Aníbal desplegó una intensa labor diplomática en el sur de Italia aprovechando el efecto de su victoria. Pactó con varias ciudades italianas y garantizó su autonomía con el fin de establecer un protectorado en el sur de Italia y Sicilia. El fin último era quitarles a los pueblos de Italia el temor hacia Roma y devolverles la independencia. Además, esos meses le sirvieron para sanar las heridas, puesto que muchos de sus hombres se encontraban afectados por el escorbuto y los caballos por la sarna.
Por otra parte, una corriente historiográfica, de un carácter más romántico, emplaza la decisión de Aníbal Barca a su intención de no reducir a las ruinas Roma simplemente porque él no era un destructor. Según estos autores, el cartaginés despreciaba el brutal imperialismo romano y por eso quería liberar a los pueblos itálicos de la opresión, pero no odiaba la cultura romana ni pretendía destruirla. Sicilia y Cerdeña debían ser devueltas a Cartago, así como Cartago debía triunfar, pero no a costa de destruir por destruir. Una visión exageradamente romántica que, de ser cierta, se revolvió contra el propio Aníbal. Al final sería Roma quien destruiría la capital de Cartago varias décadas después.
Un joven general que sobrevivió a Cannas,Escipión «El Africano», trasladó la guerra a Hispania y expulsó de allí a los cartagineses. Sus esfuerzos obligaron a Aníbal a regresar a África y a abandonar para siempre Italia. En África fue vencido en la batalla de Zama, en el 202 a.C. y Cartago se vio obligada a firmar una paz humillante, que puso fin al sueño cartaginés de crear un gran imperio en el Mediterráneo occidental.

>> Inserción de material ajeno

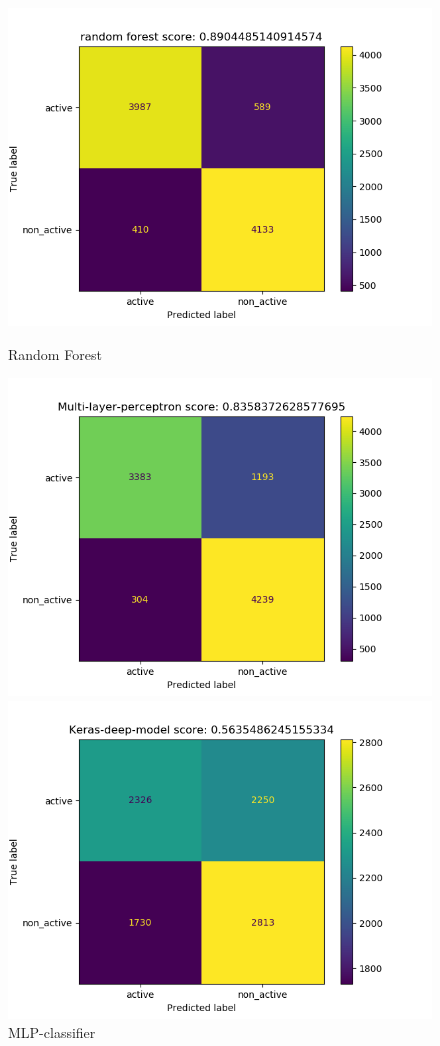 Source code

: \documentclass[12pt]{article}
\begin{document}
\begin{figure}[!htb]
  \includegraphics[width=\linewidth]{./figures/random_forest_confusion_matrix.png}
  \caption{Random Forest}\label{fig:conf_m1}
\endminipage\hfill
{}
  \includegraphics[width=\linewidth]{./figures/Mulit-layer-perceptron_confusion_matrix.png}
  \caption{MLP-classifier}\label{fig:conf_m2}
\endminipage\hfill
{}%
  \includegraphics[width=\linewidth]{./figures/keras-deep-model-confusion_matrix.png}

\end{figure}
\end{document}
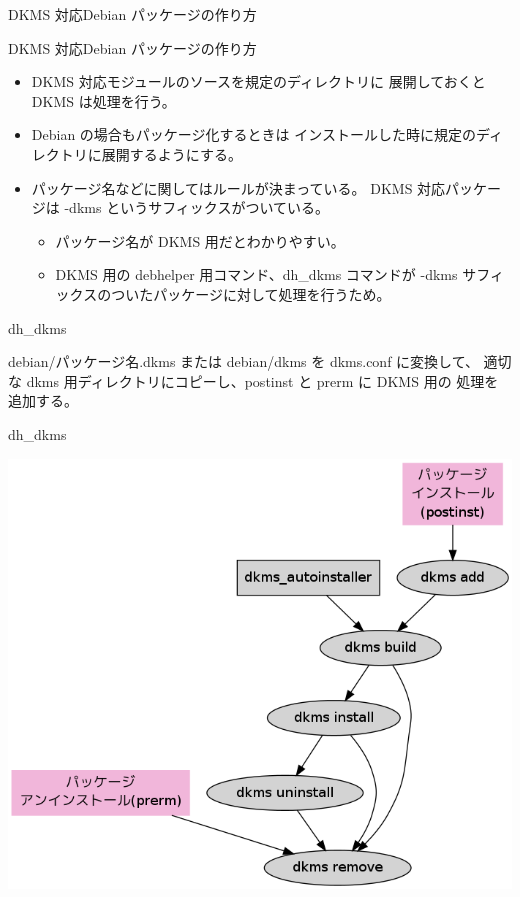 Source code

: \begin{frame}
\large\bfseries
\begin{center}
DKMS 対応Debian パッケージの作り方
\end{center}
\end{frame}

\begin{frame}{DKMS 対応Debian パッケージの作り方}

\begin{itemize}
\item DKMS 対応モジュールのソースを規定のディレクトリに
展開しておくと DKMS は処理を行う。
\item Debian の場合もパッケージ化するときは
インストールした時に規定のディレクトリに展開するようにする。
\item パッケージ名などに関してはルールが決まっている。
DKMS 対応パッケージは -dkms というサフィックスがついている。\\

\begin{itemize}
\item パッケージ名が DKMS 用だとわかりやすい。
\item DKMS 用の debhelper 用コマンド、dh\_dkms コマンドが 
-dkms サフィックスのついたパッケージに対して処理を行うため。
\end{itemize}
\end{itemize}

\end{frame}


\begin{frame}{dh\_dkms}

debian/パッケージ名.dkms または debian/dkms を dkms.conf に変換して、
適切な dkms 用ディレクトリにコピーし、postinst と prerm に DKMS 用の
処理を追加する。

\end{frame}


\begin{frame}{dh\_dkms}

\begin{center}
  \includegraphics[width=0.8\hsize]{image201202/dkms-debian.png}
\end{center}

\end{frame}


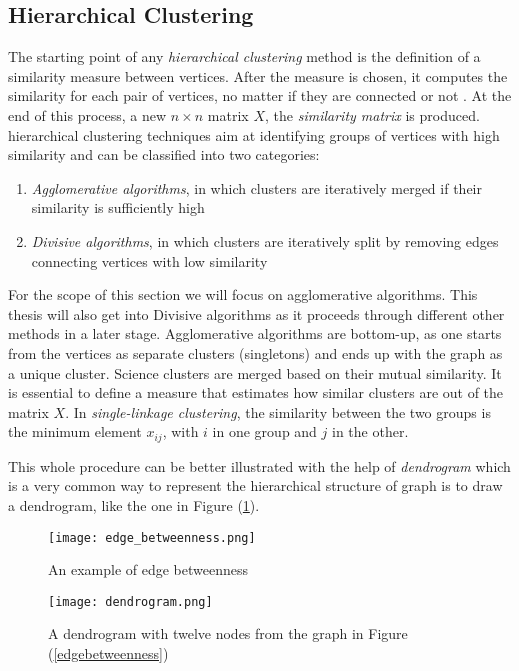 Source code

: \subsection{Hierarchical Clustering}\label{sub:hierarchicalclustering}
The starting point of any \textit{hierarchical clustering} method is the definition of a similarity measure between vertices. After the measure is chosen, it computes the similarity for each pair of vertices, no matter if they are connected or not \cite{ref-6}. At the end of this process, a new $ n \times n$ matrix $X$, the \textit{similarity matrix} is produced. hierarchical clustering techniques aim at identifying groups of vertices with high similarity and can be classified into two categories:

\begin{enumerate}
	\item \textit{Agglomerative algorithms}, in which clusters are iteratively merged if their similarity is sufficiently high
	\item \textit{Divisive algorithms}, in which clusters are iteratively split by removing edges connecting vertices with low similarity
\end{enumerate}

For the scope of this section we will focus on agglomerative algorithms. This thesis will also get into Divisive algorithms as it proceeds through different other methods in a later stage. Agglomerative algorithms are bottom-up, as one starts from the vertices as separate clusters (singletons) and ends up with the graph as a unique cluster. Science clusters are merged based on their mutual similarity. It is essential to define a measure that estimates how similar clusters are out of the matrix $X$. In \textit{single-linkage clustering}, the similarity between the two groups is the minimum element $x_{ij}$, with $i$ in one group and $j$ in the other.

This whole procedure can be better illustrated with the help of \textit{dendrogram} which is a very common way to represent the hierarchical structure of graph is to draw a dendrogram, like the one in Figure (\ref{dendrogram}).

\begin{figure}[H]
	\centering
	\begin{minipage}[b]{0.5\textwidth}
		\centering
		\texttt{[image: edge\_betweenness.png]}
		\caption{An example of edge betweenness}
		\label{edgebetweenness}
	\end{minipage}
	\begin{minipage}[b]{0.45\textwidth}
		\centering
		\texttt{[image: dendrogram.png]}
		\caption{A dendrogram with twelve nodes from the graph in Figure (\ref{edgebetweenness})}
		\label{dendrogram}
	\end{minipage}
\end{figure}

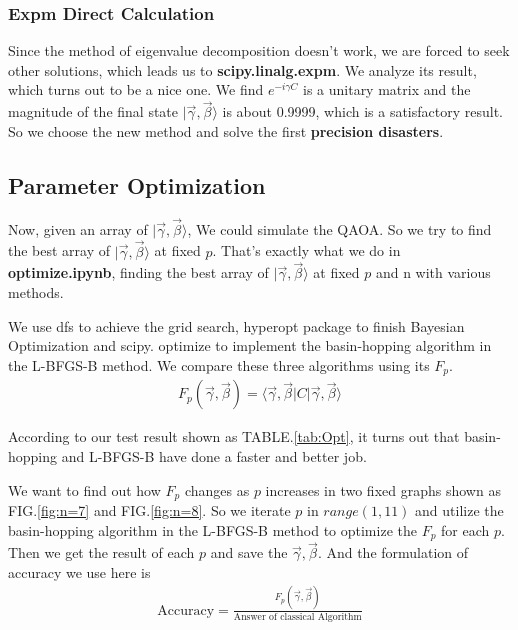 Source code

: \subsubsection{Expm Direct Calculation}
Since the method of eigenvalue decomposition doesn't work, we are forced to seek other solutions, which leads us to \textbf{scipy.linalg.expm}. We analyze its result, which turns out to be a nice one. We find $e^{-i\gamma C}$ is a unitary matrix and the magnitude of the final state $|\vec{\gamma}, \vec{\beta}\rangle $ is about 0.9999, which is a satisfactory result. So we choose the new method and solve the first \textbf{precision disasters}.

\subsection{Parameter Optimization}

Now, given an array of $|\vec{\gamma}, \vec{\beta}\rangle$, We could simulate the QAOA. So we try to find the best array of $|\vec{\gamma}, \vec{\beta}\rangle$ at fixed $p$. That's exactly what we do in \textbf{optimize.ipynb}, finding the best array of $|\vec{\gamma}, \vec{\beta}\rangle$ at fixed $p$ and n with various methods.

We use dfs to achieve the grid search, hyperopt package\cite{bergstra2013making} to finish Bayesian Optimization and scipy. optimize to implement the basin-hopping algorithm in the L-BFGS-B method. We compare these three algorithms using its $F_p$. 
\begin{align*}
    F_p(\vec{\gamma}, \vec{\beta}) = \langle\vec{\gamma},\vec{\beta}| C |\vec{\gamma},\vec{\beta}\rangle
\end{align*}

According to our test result shown as TABLE.\ref{tab:Opt}, it turns out that basin-hopping and L-BFGS-B have done a faster and better job. 

We want to find out how $F_p$ changes as $p$ increases in two fixed graphs shown as FIG.\ref{fig:n=7} and FIG.\ref{fig:n=8}. So we iterate $p$ in $range(1,11)$  and utilize the basin-hopping algorithm in the L-BFGS-B method to optimize the $F_p$  for each $p$. Then we get the result of each $p$ and save the $\vec{\gamma},\vec{\beta}$. And the formulation of accuracy we use here is 
\begin{align*}
    \text{Accuracy}=\frac{F_p(\vec{\gamma}, \vec{\beta})}{\text{Answer of classical Algorithm}}
\end{align*}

Sin embargo, Roma rara vez soportaba una paz si no pasaba por la destrucción total del otro estado, paso previo para integrarlo a su territorio como provincia. Durante la Tercera Guerra Púnica (149 146 a. C.), los romanos llevaron a su máxima expresión la coletilla con la que el político Catón «El Viejo» solía terminar todos sus discursos: «Ceterum, ceseo Carthaginem esse dependam» (Por lo demás, pienso que Cartago debe ser destruida). Los romanos masacraron a la población, saquearon sus hogares, destruyeron sus edificios y templos, y sembraron de sal sus tierras para que nada volviera a crecer en Cartago.